Dataset records:

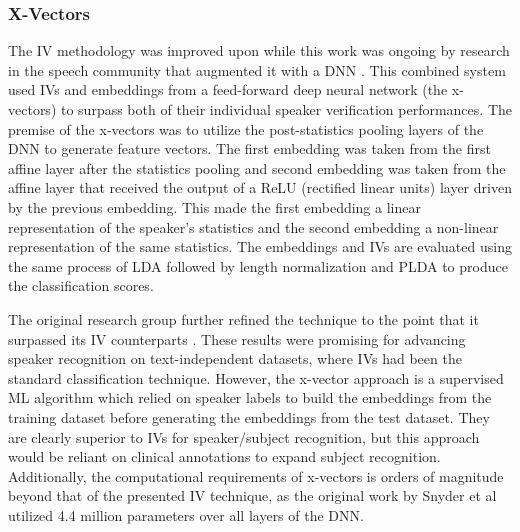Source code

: \subsubsection{X-Vectors}

The \ac{IV} methodology was improved upon while this work was ongoing by research in the speech community that augmented it with a \ac{DNN} \cite{Snyder2017}. This combined system used \acp{IV} and embeddings from a feed-forward deep neural network (the x-vectors) to surpass both of their individual speaker verification performances. The premise of the x-vectors was to utilize the post-statistics pooling layers of the \ac{DNN} to generate feature vectors. The first embedding was taken from the first affine layer after the statistics pooling and second embedding was taken from the affine layer that received the output of a ReLU (rectified linear units) layer driven by the previous embedding. This made the first embedding a linear representation of the speaker's statistics and the second embedding a non-linear representation of the same statistics. The embeddings and \acp{IV} are evaluated using the same process of \ac{LDA} followed by length normalization and \ac{PLDA} to produce the classification scores.

The original research group further refined the technique to the point that it surpassed its \ac{IV} counterparts \cite{Snyder2018}. These results were promising for advancing speaker recognition on text-independent datasets, where \acp{IV} had been the standard classification technique. However, the x-vector approach is a supervised \ac{ML} algorithm which relied on speaker labels to build the embeddings from the training dataset before generating the embeddings from the test dataset. They are clearly superior to \acp{IV} for speaker/subject recognition, but this approach would be reliant on clinical annotations to expand subject recognition. Additionally, the computational requirements of x-vectors is orders of magnitude beyond that of the presented \ac{IV} technique, as the original work by Snyder et al \cite{Snyder2017} utilized 4.4 million parameters over all layers of the \ac{DNN}.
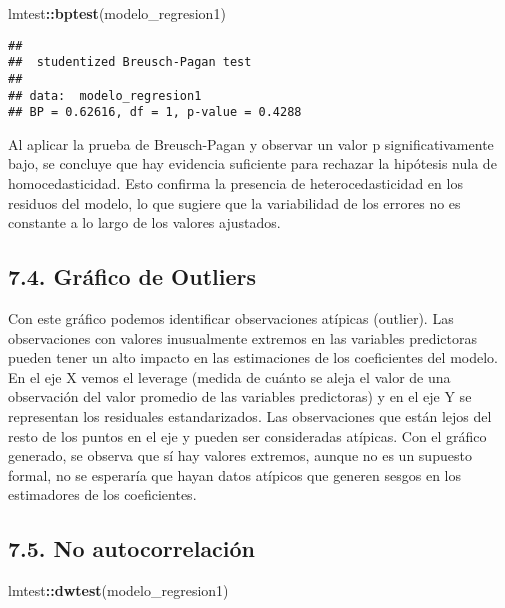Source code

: \documentclass[
]{article}
\newenvironment{Shaded}{\begin{snugshade}}{\end{snugshade}}
\newcommand{\FunctionTok}[1]{\textcolor[rgb]{0.13,0.29,0.53}{\textbf{#1}}}
\newcommand{\NormalTok}[1]{#1}
\newcommand{\SpecialCharTok}[1]{\textcolor[rgb]{0.81,0.36,0.00}{\textbf{#1}}}
\begin{document}
\begin{Shaded}
\begin{Highlighting}[]
\NormalTok{lmtest}\SpecialCharTok{::}\FunctionTok{bptest}\NormalTok{(modelo\_regresion1)}
\end{Highlighting}
\end{Shaded}

\begin{verbatim}
## 
##  studentized Breusch-Pagan test
## 
## data:  modelo_regresion1
## BP = 0.62616, df = 1, p-value = 0.4288
\end{verbatim}

Al aplicar la prueba de Breusch-Pagan y observar un valor p
significativamente bajo, se concluye que hay evidencia suficiente para
rechazar la hipótesis nula de homocedasticidad. Esto confirma la
presencia de heterocedasticidad en los residuos del modelo, lo que
sugiere que la variabilidad de los errores no es constante a lo largo de
los valores ajustados.

\subsection{\texorpdfstring{\textbf{7.4. Gráfico de
Outliers}}{7.4. Gráfico de Outliers}}\label{gruxe1fico-de-outliers}

Con este gráfico podemos identificar observaciones atípicas (outlier).
Las observaciones con valores inusualmente extremos en las variables
predictoras pueden tener un alto impacto en las estimaciones de los
coeficientes del modelo. En el eje X vemos el leverage (medida de cuánto
se aleja el valor de una observación del valor promedio de las variables
predictoras) y en el eje Y se representan los residuales estandarizados.
Las observaciones que están lejos del resto de los puntos en el eje y
pueden ser consideradas atípicas. Con el gráfico generado, se observa
que sí hay valores extremos, aunque no es un supuesto formal, no se
esperaría que hayan datos atípicos que generen sesgos en los estimadores
de los coeficientes.

\subsection{\texorpdfstring{\textbf{7.5. No
autocorrelación}}{7.5. No autocorrelación}}\label{no-autocorrelaciuxf3n}

\begin{Shaded}
\begin{Highlighting}[]
\NormalTok{lmtest}\SpecialCharTok{::}\FunctionTok{dwtest}\NormalTok{(modelo\_regresion1)}
\end{Highlighting}
\end{Shaded}
\end{document}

TASK ITEM: Print exactly the lines between the line with "Las observaciones que" and the final line of the records above, both included.

TASK ANSWER:
Las observaciones que están lejos del resto de los puntos en el eje y
pueden ser consideradas atípicas. Con el gráfico generado, se observa
que sí hay valores extremos, aunque no es un supuesto formal, no se
esperaría que hayan datos atípicos que generen sesgos en los estimadores
de los coeficientes.

\subsection{\texorpdfstring{\textbf{7.5. No
autocorrelación}}{7.5. No autocorrelación}}\label{no-autocorrelaciuxf3n}

\begin{Shaded}
\begin{Highlighting}[]
\NormalTok{lmtest}\SpecialCharTok{::}\FunctionTok{dwtest}\NormalTok{(modelo\_regresion1)}
\end{Highlighting}
\end{Shaded}
\end{document}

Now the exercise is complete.